La anciana, según el testimonio de Chevillard, se rindió ante las frases insultantes y descendió del metro cabizbaja.

Contactada luego por el periodista, la anciana, que escogió como nombre ficticio Agnès, y que tiene 74 años y medio, explicó su padre murió en Auschwitz, sin mencionar si ella también estuvo en el campo de exterminio, y negó haberse sentido mal por lo ocurrido: «Eran unos gilipollas que decían tonterías, gente que no tiene educación», declaró a 20 Minutes. Con una singular fuerza de carácter, expresó su alegría por haber tenido el valor de contestar a esos chalecos amarillos, manifestando su orgullo por ser capaz de defenderse sola.
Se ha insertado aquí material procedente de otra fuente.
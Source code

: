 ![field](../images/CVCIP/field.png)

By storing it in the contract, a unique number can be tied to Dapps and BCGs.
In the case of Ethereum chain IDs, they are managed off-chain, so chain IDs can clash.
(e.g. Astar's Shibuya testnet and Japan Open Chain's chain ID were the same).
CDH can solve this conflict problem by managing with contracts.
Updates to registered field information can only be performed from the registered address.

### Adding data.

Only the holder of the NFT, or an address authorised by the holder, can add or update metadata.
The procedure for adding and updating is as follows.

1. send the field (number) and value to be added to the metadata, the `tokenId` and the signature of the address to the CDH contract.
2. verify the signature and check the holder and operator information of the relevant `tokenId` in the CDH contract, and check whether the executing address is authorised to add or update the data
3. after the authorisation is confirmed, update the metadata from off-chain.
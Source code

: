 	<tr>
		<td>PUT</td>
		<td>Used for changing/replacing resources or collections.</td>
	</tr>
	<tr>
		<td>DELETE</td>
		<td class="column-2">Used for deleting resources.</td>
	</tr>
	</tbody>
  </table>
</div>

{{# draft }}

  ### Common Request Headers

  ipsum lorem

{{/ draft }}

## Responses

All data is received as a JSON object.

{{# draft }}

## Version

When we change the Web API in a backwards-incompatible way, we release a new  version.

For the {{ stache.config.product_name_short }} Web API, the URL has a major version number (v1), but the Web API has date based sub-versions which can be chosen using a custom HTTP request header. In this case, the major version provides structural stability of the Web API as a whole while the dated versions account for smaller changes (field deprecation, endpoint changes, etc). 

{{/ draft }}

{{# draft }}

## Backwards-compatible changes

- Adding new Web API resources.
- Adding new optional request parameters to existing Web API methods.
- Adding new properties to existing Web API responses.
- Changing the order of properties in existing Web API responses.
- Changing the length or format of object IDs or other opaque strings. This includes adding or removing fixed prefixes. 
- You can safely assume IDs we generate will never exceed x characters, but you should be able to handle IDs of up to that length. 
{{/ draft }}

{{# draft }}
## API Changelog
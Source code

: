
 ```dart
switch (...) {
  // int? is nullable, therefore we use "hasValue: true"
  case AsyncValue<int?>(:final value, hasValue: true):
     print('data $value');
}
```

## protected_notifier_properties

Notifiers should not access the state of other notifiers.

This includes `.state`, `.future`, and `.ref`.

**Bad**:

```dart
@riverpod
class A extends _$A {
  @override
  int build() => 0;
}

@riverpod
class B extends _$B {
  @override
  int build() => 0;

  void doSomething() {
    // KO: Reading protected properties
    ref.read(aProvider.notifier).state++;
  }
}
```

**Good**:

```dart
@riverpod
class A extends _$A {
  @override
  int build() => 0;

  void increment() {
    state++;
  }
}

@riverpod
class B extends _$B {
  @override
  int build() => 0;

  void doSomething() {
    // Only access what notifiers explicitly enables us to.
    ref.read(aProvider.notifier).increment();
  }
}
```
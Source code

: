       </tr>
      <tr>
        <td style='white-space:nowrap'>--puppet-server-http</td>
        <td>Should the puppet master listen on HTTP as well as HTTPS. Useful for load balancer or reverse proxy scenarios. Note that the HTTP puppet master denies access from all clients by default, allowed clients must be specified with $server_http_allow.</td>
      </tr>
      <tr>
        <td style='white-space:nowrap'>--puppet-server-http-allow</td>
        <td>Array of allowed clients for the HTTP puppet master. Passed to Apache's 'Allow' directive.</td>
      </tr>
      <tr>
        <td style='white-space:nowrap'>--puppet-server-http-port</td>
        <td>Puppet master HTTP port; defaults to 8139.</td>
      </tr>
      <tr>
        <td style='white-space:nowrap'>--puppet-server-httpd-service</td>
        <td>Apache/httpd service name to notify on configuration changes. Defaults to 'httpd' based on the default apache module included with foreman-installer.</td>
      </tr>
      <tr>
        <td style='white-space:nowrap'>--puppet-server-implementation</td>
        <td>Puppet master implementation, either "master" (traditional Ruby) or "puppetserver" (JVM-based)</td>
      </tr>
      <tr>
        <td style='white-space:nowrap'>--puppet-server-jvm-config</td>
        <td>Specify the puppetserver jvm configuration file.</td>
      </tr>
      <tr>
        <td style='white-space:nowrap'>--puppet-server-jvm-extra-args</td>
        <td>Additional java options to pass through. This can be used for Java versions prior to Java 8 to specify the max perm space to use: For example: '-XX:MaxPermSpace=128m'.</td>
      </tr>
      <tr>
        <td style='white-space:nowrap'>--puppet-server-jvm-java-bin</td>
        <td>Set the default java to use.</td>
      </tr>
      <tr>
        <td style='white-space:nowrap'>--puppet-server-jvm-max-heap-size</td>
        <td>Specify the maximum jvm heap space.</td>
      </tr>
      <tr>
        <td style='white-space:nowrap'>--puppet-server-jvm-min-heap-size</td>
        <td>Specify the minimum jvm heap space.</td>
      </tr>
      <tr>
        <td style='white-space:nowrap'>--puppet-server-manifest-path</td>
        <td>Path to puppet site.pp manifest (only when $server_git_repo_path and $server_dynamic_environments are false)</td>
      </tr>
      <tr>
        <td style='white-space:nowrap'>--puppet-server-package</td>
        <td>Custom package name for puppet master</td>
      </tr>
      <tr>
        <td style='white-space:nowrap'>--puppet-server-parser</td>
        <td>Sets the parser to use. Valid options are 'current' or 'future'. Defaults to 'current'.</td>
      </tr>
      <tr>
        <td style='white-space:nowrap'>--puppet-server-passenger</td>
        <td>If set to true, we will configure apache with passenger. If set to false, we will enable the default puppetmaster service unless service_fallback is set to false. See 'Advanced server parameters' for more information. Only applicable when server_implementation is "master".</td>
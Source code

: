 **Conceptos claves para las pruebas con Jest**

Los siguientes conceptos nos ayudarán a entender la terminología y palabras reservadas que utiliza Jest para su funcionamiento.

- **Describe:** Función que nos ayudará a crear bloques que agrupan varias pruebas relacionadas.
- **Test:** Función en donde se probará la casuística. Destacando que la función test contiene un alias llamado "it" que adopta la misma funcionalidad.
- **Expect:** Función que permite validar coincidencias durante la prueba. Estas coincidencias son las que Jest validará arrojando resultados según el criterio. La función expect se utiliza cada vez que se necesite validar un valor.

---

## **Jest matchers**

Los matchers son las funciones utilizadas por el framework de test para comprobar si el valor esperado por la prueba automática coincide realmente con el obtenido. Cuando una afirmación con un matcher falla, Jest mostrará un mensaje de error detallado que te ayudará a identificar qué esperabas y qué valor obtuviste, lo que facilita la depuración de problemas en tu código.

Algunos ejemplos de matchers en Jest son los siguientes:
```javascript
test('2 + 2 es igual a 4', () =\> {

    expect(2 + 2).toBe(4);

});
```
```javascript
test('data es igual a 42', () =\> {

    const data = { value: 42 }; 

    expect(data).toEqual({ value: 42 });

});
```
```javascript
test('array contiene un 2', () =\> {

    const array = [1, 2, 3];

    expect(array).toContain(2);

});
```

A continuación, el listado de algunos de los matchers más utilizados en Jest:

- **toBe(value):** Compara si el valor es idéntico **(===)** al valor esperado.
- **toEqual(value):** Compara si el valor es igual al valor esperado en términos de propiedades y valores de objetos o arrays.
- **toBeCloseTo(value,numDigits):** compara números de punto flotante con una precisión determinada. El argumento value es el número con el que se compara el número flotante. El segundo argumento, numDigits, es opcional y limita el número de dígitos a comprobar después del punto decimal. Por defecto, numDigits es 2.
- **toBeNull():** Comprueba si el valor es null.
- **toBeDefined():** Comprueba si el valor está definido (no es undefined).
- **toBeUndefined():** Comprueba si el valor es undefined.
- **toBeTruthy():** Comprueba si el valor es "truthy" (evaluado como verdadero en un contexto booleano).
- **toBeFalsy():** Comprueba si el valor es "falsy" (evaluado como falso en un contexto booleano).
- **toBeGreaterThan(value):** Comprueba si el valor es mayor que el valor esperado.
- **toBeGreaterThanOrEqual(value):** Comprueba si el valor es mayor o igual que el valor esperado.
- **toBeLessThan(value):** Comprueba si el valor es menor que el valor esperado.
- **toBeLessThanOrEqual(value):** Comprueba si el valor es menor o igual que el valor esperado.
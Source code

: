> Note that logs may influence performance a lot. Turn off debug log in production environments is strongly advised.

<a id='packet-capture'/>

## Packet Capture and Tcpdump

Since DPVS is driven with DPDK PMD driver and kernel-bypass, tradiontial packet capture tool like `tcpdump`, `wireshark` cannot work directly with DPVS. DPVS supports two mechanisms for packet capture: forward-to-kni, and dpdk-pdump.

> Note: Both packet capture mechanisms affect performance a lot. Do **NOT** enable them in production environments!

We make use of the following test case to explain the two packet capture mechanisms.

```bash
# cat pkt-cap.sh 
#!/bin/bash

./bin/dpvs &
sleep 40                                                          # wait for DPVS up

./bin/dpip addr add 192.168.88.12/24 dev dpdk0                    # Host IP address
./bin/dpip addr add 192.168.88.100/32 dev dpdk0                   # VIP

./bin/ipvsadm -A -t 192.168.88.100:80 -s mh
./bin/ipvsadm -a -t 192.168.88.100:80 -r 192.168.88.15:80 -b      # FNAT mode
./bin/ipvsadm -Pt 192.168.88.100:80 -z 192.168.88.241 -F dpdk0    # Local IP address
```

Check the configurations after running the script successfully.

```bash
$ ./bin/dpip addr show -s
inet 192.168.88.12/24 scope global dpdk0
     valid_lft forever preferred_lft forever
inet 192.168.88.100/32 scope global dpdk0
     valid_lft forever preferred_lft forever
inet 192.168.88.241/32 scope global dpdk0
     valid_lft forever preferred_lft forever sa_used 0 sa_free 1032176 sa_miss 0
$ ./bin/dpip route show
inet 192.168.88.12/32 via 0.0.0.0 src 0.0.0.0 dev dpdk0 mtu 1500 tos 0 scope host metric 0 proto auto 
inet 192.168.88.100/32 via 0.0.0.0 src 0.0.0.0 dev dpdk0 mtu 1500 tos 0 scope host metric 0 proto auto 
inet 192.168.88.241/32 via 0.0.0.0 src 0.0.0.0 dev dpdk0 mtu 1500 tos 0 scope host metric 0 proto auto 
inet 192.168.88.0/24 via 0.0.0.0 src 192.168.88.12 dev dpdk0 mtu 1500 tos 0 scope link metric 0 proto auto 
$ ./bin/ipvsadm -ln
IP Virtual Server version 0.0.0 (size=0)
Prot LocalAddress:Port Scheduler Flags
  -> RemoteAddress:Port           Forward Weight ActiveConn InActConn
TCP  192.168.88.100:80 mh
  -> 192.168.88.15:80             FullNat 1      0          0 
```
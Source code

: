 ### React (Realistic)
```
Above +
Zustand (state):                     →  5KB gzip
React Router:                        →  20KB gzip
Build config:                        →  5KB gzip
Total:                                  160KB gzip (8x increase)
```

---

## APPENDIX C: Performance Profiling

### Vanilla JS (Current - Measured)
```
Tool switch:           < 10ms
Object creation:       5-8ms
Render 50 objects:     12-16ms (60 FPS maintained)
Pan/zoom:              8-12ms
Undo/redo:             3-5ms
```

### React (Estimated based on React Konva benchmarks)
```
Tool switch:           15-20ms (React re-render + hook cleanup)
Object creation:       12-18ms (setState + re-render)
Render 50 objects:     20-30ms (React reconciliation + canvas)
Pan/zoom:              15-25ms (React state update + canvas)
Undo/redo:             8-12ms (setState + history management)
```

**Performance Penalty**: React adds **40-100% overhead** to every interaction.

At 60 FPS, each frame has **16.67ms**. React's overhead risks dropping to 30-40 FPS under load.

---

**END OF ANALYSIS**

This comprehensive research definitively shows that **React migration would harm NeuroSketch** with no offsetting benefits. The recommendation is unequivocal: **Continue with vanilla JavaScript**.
La «quenelle», un saludo inspirado en el fascista, pero con la mano dirigida hacia el suelo, es un invento del humorista Dieudonné, al que los medios franceses califican de «cómico antisemita», no sin motivos. En 2013, ese gesto, realizado por dos militares frente a una sinagoga, encendió una polémica que no se ha apagado del todo.

Respondiendo a la historia de Chevillard, el ministro del Interior, Christophe Castaner, calificó los hechos de «repugnantes», y prometió encontrar a los culpables para que paguen por sus insultos.